Wohnungspolitik und Eigentumsbildung: Aktive Mitarbeit aller ist gefragt

ifs Wohnungspolitisches Forum zieht nach neun Monaten Regierungsarbeit am 26. November 2018 in Berlin Bilanz

Mit dem Wohngipfel haben Bund, Länder und Kommunen gezeigt, dass sie wohnungspolitisch an einem Strang ziehen, um die angekündigte Wohnraumoffensive umzusetzen - ein positives Signal! Dieser Meinung waren auch die Verbändevertreter und die Bundestagsabgeordneten, die in zwei Podien beim ifs Wohnungspolitischen Forum des Deutschen Verbandes für Wohnungswesen, Städtebau und Raumordnung am 26. November 2018 den Umsetzungsstand der Wohnungspolitik des Bundes diskutierten. Einig waren sich alle Teilnehmer auch, dass es jetzt darauf ankommt, konkrete Maßnahmen anzugehen und an manchen Stellen nachzubessern.

Michael Groschek, neuer Präsident des DV, forderte in seiner Eröffnungsrede dazu auf, Baupolitik rational und zielorientiert zu verhandeln: „Zu häufig wird die Diskussion über die Wohnungs- und Stadtentwicklungspolitik sehr emotional, manchmal auch irrational geführt und setzt so vorschnell falsche politische Leitplanken.“ Der DV als Vertreter des Gemeinwohls bringe viele Entscheider des Bauens und Wohnens zusammen und trage dazu bei, die Debatte zu versachlichen und geeignete Lösungsansätze zu finden. Auch Gunther Adler, Staatssekretär im Bundesministerium des Innern, für Bau und Heimat (BMI), betonte, wie wichtig die Zusammenarbeit für eine nachhaltige Wohnungs- und Städtebaupolitik sei. „Keiner darf sich in die Büsche schlagen! Ich lade Sie alle ein, aktiv mitzuarbeiten“, appellierte er. Außerdem mahnte er zu einer langfristig ausgerichteten und vorausschauenden Wohnungspolitik, um Fehleinschätzungen wie in der Vergangenheit künftig zu vermeiden. Nur so sei es möglich, den Menschen die Sicherheit einer angemessenen und bezahlbaren Wohnraumversorgung in ihren Quartieren zu geben.

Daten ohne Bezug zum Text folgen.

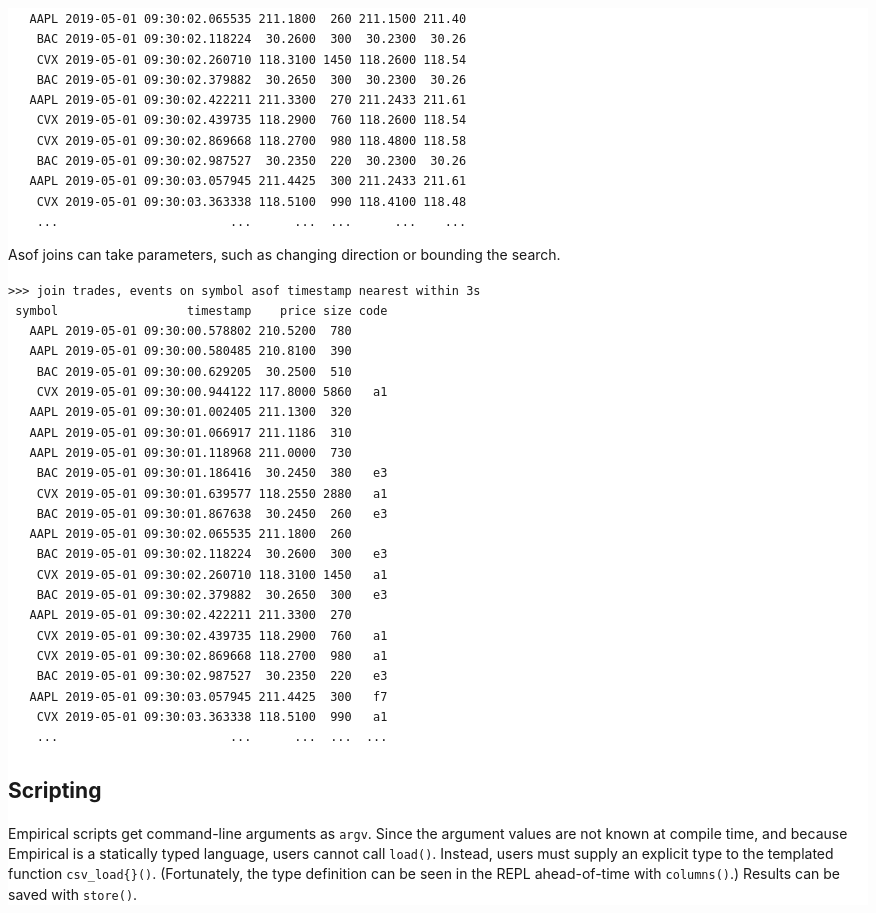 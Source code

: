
 ```
   AAPL 2019-05-01 09:30:02.065535 211.1800  260 211.1500 211.40
    BAC 2019-05-01 09:30:02.118224  30.2600  300  30.2300  30.26
    CVX 2019-05-01 09:30:02.260710 118.3100 1450 118.2600 118.54
    BAC 2019-05-01 09:30:02.379882  30.2650  300  30.2300  30.26
   AAPL 2019-05-01 09:30:02.422211 211.3300  270 211.2433 211.61
    CVX 2019-05-01 09:30:02.439735 118.2900  760 118.2600 118.54
    CVX 2019-05-01 09:30:02.869668 118.2700  980 118.4800 118.58
    BAC 2019-05-01 09:30:02.987527  30.2350  220  30.2300  30.26
   AAPL 2019-05-01 09:30:03.057945 211.4425  300 211.2433 211.61
    CVX 2019-05-01 09:30:03.363338 118.5100  990 118.4100 118.48
    ...                        ...      ...  ...      ...    ...

```

Asof joins can take parameters, such as changing direction or bounding the search.

```
>>> join trades, events on symbol asof timestamp nearest within 3s
 symbol                  timestamp    price size code
   AAPL 2019-05-01 09:30:00.578802 210.5200  780     
   AAPL 2019-05-01 09:30:00.580485 210.8100  390     
    BAC 2019-05-01 09:30:00.629205  30.2500  510     
    CVX 2019-05-01 09:30:00.944122 117.8000 5860   a1
   AAPL 2019-05-01 09:30:01.002405 211.1300  320     
   AAPL 2019-05-01 09:30:01.066917 211.1186  310     
   AAPL 2019-05-01 09:30:01.118968 211.0000  730     
    BAC 2019-05-01 09:30:01.186416  30.2450  380   e3
    CVX 2019-05-01 09:30:01.639577 118.2550 2880   a1
    BAC 2019-05-01 09:30:01.867638  30.2450  260   e3
   AAPL 2019-05-01 09:30:02.065535 211.1800  260     
    BAC 2019-05-01 09:30:02.118224  30.2600  300   e3
    CVX 2019-05-01 09:30:02.260710 118.3100 1450   a1
    BAC 2019-05-01 09:30:02.379882  30.2650  300   e3
   AAPL 2019-05-01 09:30:02.422211 211.3300  270     
    CVX 2019-05-01 09:30:02.439735 118.2900  760   a1
    CVX 2019-05-01 09:30:02.869668 118.2700  980   a1
    BAC 2019-05-01 09:30:02.987527  30.2350  220   e3
   AAPL 2019-05-01 09:30:03.057945 211.4425  300   f7
    CVX 2019-05-01 09:30:03.363338 118.5100  990   a1
    ...                        ...      ...  ...  ...

```

## Scripting

Empirical scripts get command-line arguments as `argv`. Since the argument values are not known at compile time, and because Empirical is a statically typed language, users cannot call `load()`. Instead, users must supply an explicit type to the templated function `csv_load{}()`. (Fortunately, the type definition can be seen in the REPL ahead-of-time with `columns()`.) Results can be saved with `store()`.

Maßnahmen des Wohngipfels verbindlich umsetzen

Die Ergebnisse des Wohngipfels stellte Monika Thomas vor, Abteilungsleiterin im BMI. Eine gute Wohnversorgung sei ein Stabilitätsanker für unsere Gesellschaft; die aktuellen Rahmenbedingungen für nachhaltige Wohnungspolitik besser denn je. Durch das umfassende Maßnahmenpaket des Wohngipfels sollen die Voraussetzungen für bezahlbaren Wohnungsneubau weiter verbessert werden, damit von 2018 bis 2021 1,5 Millionen neue Wohnungen gebaut werden können. Dazu dienen unter anderem die Verstetigung der sozialen Wohnraumförderung, das Baukindergeld, eine Sonderabschreibung, der Bau von Mitarbeiterwohnungen, die Stärkung der Städtebauförderung sowie die Senkung der Baukosten. Vor diesem Hintergrund lobten auch der Immobilienverband Deutschland (IVD), Haus und Grund, die Landesbausparkassen (LBS) und der Deutsche Städte- und Gemeindebundes (DStGB) in der ersten Diskussionsrunde der Verbände die Bemühungen der Bundesregierung mit dem Wohngipfel. Erstmals hätten sich Bund, Länder, Kommunen und die Wohnungswirtschaft an einem Tisch versammelt und gemeinsam Ziele und Maßnahmen verabschiedet. Diese gelte es nun allerdings verbindlich umzusetzen damit es nicht nur bei politischen Ankündigungen bleibt.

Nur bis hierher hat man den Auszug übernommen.